Pullman, Parasitism and Pederasty

Of course Philip Pullman hates the Narnia novels: that is what he is for. The 'His Dark Materials' trilogy was written because certain parents could not stand their children's love of Narnia. The Christianity in Narnia is subtle (some people manage to miss it entirely, like most readers of Tolkien), whereas the anti-Christianity, and especially the anti-Catholicism, in Pullman's work is painfully and tediously obvious and obsessive. Like, say, Dan Brown, Pullman is wholly parasitic in relation to Christianity, and presupposes a very high degree of familiarity with it, far beyond what often exists in fact.

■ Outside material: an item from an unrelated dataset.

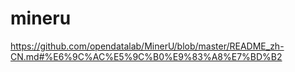 # mineru
https://github.com/opendatalab/MinerU/blob/master/README_zh-CN.md#%E6%9C%AC%E5%9C%B0%E9%83%A8%E7%BD%B2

Pullman's trilogy concludes with sexual intercourse between two children of about 12. Is it back to this that future generations are to look nostalgically when recalling the formative books of childhood? Indeed, are Pullman's pubescent readers today to emulate this behaviour? Since asking this question in an letter to 'The Observer' some months ago, I have repeatedly been told (as if I did not already know it), "Will and Lyra touch each other's 'daemons' as a mark of love." Well, is that what they are calling it these days?
Pullman's 'daemons' physicalise processes that are primarily emotional. This extends to many other interactions in Pullman's world (persuasion, seduction, lying, betrayal, befriending), and it is very clever and effective, in that it allows extended expression of the psychological and emotional by means of physical vocabulary. However, precisely because this makes it far easier for younger readers who may not have the capacity or inclination to follow more sophisticated and difficult expressions of persons' 'inner lives', what of those younger readers (or, soon, viewers) who have no 'daemons' with which to physicalise the primarly emotional process of being in love? What are they supposed to do in response to this literature?
We know the answer to that one, since Pullman himself has repeatedly denounced the absence of sexual content in the Narnia novels: sexualisation is even higher on his agenda than is secularisation, of which his obsession with Christianity is in any case a standing contradiction.
So, who will join the campaign to demand that the impending film adaptation be given an 18 certificate (in the United States, the trilogy itself is only marketed to adults)? After all, 'The Passion of the Christ' was given one. Or have I missed something?